The Irish border and Brexit explained by @BorderIrish

The Irish border: on a map and on Twitter Image copyright Getty Images / Twitter
Image caption The Irish border: on a map and on Twitter

The 310 mile border cutting through Ireland currently separates the Republic from Northern Ireland.

After Brexit, it will be the only land border separating the UK from the EU.

But it's also the only border in the world (as far as we know) to have its very own Twitter handle.

@BorderIrish arrived on the social media platform in February and has been trolling the Brexit negotiations ever since.

The account has over 55,000 followers, including the Irish Prime Minister Leo Varadkar and has even published its own satirical Penguin children's book.

The man behind the account, who wants to remain anonymous, has lived on both sides of the border.

He told Radio 1 Newsbeat that he wanted to inject a bit of humour into Brexit, as well as some much needed facts.

So who better to ask about the history of the border, the backstop and why it's become Theresa May's biggest Brexit headache:

Sorry to ask… but how old are you?

I'm about 97 years old.

I was meant to be temporary when I was invented, but I've been here ever since the Irish Free State and Northern Ireland were established.

I keep them apart, but kind of hold them together too.

So why are we hearing so much about you now?
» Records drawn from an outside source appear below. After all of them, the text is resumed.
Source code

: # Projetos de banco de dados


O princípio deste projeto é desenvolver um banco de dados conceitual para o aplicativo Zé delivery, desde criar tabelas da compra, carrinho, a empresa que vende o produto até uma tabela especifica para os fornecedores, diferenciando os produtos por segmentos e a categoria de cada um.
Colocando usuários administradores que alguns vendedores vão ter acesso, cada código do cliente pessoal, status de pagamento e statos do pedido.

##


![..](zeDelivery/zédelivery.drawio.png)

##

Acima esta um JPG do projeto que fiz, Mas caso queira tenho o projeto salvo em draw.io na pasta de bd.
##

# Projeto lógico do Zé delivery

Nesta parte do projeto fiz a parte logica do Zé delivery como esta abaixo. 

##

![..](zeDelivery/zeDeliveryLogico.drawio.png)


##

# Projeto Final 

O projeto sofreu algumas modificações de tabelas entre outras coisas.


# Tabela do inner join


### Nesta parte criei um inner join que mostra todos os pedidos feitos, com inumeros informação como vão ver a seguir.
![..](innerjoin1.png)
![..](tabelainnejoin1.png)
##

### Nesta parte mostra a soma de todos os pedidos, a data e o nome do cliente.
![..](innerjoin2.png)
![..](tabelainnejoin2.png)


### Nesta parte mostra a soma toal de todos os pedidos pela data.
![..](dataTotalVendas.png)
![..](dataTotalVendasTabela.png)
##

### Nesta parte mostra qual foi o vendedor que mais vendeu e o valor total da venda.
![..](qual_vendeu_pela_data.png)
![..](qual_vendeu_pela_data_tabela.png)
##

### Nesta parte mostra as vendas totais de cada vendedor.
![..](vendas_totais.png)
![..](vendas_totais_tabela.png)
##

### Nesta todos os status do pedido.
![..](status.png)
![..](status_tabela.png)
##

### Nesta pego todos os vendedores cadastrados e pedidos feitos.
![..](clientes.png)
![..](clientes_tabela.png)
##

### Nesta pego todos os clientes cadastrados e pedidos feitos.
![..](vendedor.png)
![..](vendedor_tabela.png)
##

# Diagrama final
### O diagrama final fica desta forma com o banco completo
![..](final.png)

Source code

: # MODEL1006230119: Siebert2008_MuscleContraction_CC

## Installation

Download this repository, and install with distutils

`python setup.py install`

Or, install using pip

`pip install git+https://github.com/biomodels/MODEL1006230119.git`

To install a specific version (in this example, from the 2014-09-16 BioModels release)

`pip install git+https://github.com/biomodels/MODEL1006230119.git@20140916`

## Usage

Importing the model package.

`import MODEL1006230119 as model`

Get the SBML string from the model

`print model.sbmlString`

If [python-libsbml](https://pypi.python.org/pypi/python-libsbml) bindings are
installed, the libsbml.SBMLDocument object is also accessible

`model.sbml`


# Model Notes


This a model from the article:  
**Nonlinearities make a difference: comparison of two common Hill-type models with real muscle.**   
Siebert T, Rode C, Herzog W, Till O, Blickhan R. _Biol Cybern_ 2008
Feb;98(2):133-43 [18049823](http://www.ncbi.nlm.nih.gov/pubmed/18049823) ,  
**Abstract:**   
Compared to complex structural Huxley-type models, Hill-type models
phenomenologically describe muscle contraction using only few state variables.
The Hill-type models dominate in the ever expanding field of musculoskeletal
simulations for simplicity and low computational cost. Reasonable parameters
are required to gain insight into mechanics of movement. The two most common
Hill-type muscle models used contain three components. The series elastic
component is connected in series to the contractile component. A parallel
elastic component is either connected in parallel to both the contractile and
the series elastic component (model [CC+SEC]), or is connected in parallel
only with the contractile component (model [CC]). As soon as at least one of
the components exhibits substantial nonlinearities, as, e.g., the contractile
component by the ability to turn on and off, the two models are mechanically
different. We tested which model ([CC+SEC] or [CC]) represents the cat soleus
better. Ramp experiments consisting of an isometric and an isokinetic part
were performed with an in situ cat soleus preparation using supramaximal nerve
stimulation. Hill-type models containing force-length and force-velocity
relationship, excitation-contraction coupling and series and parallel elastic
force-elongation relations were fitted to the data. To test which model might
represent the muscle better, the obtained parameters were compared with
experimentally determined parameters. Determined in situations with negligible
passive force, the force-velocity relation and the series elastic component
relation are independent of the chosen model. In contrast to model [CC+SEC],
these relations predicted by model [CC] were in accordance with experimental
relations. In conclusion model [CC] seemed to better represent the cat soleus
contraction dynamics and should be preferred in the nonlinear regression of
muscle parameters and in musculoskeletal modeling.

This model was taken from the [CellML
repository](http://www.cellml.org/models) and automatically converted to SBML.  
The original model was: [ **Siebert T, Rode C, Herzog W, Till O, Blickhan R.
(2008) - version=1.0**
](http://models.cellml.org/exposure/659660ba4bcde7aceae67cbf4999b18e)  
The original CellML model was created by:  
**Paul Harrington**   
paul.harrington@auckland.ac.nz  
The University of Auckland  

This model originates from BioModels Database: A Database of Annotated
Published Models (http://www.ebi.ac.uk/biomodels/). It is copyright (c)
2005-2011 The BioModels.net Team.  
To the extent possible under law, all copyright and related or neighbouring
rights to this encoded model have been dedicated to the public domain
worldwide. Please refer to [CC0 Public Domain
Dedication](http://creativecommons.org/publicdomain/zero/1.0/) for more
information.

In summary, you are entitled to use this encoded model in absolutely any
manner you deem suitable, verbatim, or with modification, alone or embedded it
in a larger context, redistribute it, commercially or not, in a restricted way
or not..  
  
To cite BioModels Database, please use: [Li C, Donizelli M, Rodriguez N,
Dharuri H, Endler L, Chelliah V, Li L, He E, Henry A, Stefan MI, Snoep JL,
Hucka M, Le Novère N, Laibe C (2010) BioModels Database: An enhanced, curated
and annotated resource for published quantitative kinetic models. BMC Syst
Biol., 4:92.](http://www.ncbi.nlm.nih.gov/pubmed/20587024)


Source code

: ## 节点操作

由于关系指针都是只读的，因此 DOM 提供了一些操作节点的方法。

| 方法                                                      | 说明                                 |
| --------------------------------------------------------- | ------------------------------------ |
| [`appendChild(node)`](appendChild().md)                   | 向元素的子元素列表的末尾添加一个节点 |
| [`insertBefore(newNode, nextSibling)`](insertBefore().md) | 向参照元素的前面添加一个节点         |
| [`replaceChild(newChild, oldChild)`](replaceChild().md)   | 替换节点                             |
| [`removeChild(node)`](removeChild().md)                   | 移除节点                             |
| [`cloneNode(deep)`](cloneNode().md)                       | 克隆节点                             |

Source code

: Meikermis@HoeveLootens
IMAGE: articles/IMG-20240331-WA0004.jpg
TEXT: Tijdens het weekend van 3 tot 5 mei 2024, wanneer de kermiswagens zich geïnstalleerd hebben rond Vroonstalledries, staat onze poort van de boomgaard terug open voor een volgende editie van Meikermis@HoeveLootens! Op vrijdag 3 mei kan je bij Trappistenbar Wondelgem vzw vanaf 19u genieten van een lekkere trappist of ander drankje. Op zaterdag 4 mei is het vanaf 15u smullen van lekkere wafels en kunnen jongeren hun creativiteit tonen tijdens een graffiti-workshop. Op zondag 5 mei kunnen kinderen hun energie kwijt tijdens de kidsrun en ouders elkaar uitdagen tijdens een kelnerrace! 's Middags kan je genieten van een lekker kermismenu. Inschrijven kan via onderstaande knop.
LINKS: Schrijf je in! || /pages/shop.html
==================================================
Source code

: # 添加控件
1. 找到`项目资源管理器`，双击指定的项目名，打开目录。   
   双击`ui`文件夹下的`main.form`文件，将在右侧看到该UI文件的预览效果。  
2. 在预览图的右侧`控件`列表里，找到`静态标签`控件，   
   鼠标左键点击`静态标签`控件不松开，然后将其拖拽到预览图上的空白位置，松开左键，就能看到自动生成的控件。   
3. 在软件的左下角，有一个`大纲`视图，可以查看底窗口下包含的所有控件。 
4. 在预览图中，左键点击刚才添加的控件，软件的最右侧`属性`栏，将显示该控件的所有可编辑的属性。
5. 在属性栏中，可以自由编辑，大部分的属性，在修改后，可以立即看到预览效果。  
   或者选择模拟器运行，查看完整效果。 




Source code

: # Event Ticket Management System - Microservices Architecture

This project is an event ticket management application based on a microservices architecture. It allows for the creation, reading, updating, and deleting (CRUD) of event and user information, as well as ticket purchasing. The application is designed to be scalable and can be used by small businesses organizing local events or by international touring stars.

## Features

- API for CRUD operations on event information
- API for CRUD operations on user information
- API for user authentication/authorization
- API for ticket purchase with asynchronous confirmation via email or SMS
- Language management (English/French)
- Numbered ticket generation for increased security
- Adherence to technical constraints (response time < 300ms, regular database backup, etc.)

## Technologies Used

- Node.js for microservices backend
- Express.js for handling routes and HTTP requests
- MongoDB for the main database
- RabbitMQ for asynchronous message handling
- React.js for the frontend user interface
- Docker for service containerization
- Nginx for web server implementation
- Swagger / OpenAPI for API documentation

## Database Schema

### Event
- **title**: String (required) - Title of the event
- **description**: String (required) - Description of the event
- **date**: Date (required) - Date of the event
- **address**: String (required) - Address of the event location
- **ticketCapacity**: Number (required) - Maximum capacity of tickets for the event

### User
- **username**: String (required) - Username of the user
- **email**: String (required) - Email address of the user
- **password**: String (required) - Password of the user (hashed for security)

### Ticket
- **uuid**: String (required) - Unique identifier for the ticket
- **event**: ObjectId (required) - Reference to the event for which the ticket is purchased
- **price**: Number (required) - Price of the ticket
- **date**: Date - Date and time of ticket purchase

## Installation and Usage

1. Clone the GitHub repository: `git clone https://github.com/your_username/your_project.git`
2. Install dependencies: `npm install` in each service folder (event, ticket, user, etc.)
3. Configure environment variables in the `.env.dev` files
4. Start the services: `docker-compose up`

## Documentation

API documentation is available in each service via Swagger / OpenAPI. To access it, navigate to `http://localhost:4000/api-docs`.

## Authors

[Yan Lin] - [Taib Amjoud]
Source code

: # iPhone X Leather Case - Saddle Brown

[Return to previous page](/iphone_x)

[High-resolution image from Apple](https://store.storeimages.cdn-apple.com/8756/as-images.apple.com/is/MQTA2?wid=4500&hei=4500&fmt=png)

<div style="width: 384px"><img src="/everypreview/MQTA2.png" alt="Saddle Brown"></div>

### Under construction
I've almost disappeared over the years, but now the UK is trying to leave the EU, I'll be the UK's only land border with the EU.

This is very exciting for me, obviously, and involves a lot of time on Duolingo learning Estonian.

But it's also a bit disruptive politically, because it means I might have to be a harder border than I am now.

Image copyright Getty Images
Image caption The actual Irish border: from County Armagh in Northern Ireland, looking across to County Louth, in the Republic of Ireland

A hard border - sounds like your teenage years...

In my early years I was hard because I had customs posts. There were men in uniforms holding up their hands and stopping cars and searching them for food.

Then when the Troubles came in the 1970s, the men in uniform were soldiers and I had heavy checkpoints and army watchtowers.

But now you're soft in your old age?

Slowly, in the 1990s, the Peace Process happened.

When the Good Friday Agreement was signed in 1998 I was able to soften because the violence faded away - mostly.

And being in the EU, along with the Common Travel Area, meant there wasn't much need for any checks on people or things crossing over me.

Now I may be an international border, but I'm so invisible that sometimes I take a day off and no-one notices I'm not there.

Image copyright Getty Images
Image caption Cows and trucks at the border, near Dundalk

Tell us about your new best friend, the backstop?

When Brexit came along and the British government decided it was going to leave the single market and the customs unions the politicians ran around like mad trying to find a way to keep me as I am.

The backstop is like an insurance policy which means that I can't be messed around with.

Not everyone likes it. I didn't want it, but I'd rather have it than not have it.

Theresa May says she wants you to be "smart" in future. Did that hurt your feelings?

That's quite insulting really, isn't it?

I've managed to be here and yet be invisible for 20 years.

And by doing that I've helped keep the peace in Northern Ireland and Ireland.

That's more than smart - that's a miracle.